O Ladrão Arrependido
O delegado acabava de entrar, pendurando a
bengala, o chapéu e o "cache-nez", no cabide da repartição, quando o
"prontidão" avisou estar no xadrez, à espera de interrogatório, um
indivíduo preso na praça Tiradentes duas horas após o furto de um relógio.
- Manda-o subir... - ordenou a autoridade.

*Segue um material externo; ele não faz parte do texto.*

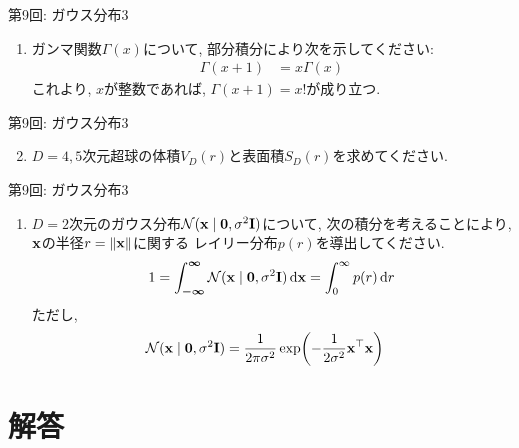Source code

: \documentclass[dvipdfmx,notheorems,t]{beamer}
\begin{document}
\begin{frame}{第9回: ガウス分布3}
\begin{enumerate}
  \item ガンマ関数$\Gamma(x)$について, 部分積分により次を示してください:
  \begin{align*}
    \Gamma(x + 1) &= x \Gamma(x)
  \end{align*}
  これより, $x$が整数であれば, $\Gamma(x + 1) = x!$が成り立つ.
\end{enumerate}
\end{frame}

\begin{frame}{第9回: ガウス分布3}
\begin{enumerate}
  \setcounter{enumi}{1}
  \item $D = 4, 5$次元超球の体積$V_D(r)$と表面積$S_D(r)$を求めてください.
\end{enumerate}
\end{frame}

\begin{frame}{第9回: ガウス分布3}
\begin{enumerate}
  \item $D = 2$次元のガウス分布$\mathcal{N}(\vb{x} \mid \vb{0}, \sigma^2 \vb{I})$について,
  次の積分を考えることにより, $\vb{x}$の半径$r = \left\| \vb{x} \right\|$に関する
  レイリー分布$p(r)$を導出してください.
  \begin{align*}
    1 = \int_{\boldsymbol{-\infty}}^{\boldsymbol{\infty}}
      \mathcal{N}(\vb{x} \mid \vb{0}, \sigma^2 \vb{I}) \dd{\vb{x}}
      = \int_0^\infty p(r) \dd{r}
  \end{align*}
  ただし,
  \begin{align*}
    \mathcal{N}(\vb{x} \mid \vb{0}, \sigma^2 \vb{I})
      &= \frac{1}{2\pi \sigma^2} \exp(-\frac{1}{2 \sigma^2} \vb{x}^\top \vb{x})
  \end{align*}
\end{enumerate}
\end{frame}

\begin{frame}{}
\end{frame}

\section{解答}
\end{document}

Ao fim de dois minutos, entrou na sala,
custodiado por dois policiais, o autor do furto. Era um rapaz claro, de cabelo
de fogo, rosto semeado de sardas, vestindo calça de casimira preta, paletó
escuro, camisa sem gravata. A autoridade fechou a cara, improvisando uma
fisionomia severa, e inquiriu:
- Foi o senhor que furtou este relógio?
- Foi, sim, senhor, - continuou, calmo, o rapaz.
- Sabe quem é o dono?
- Certo, certo, não sei, não, senhor. Só me
lembro que era um sujeito de preto, que ia com uns embrulhos na mão.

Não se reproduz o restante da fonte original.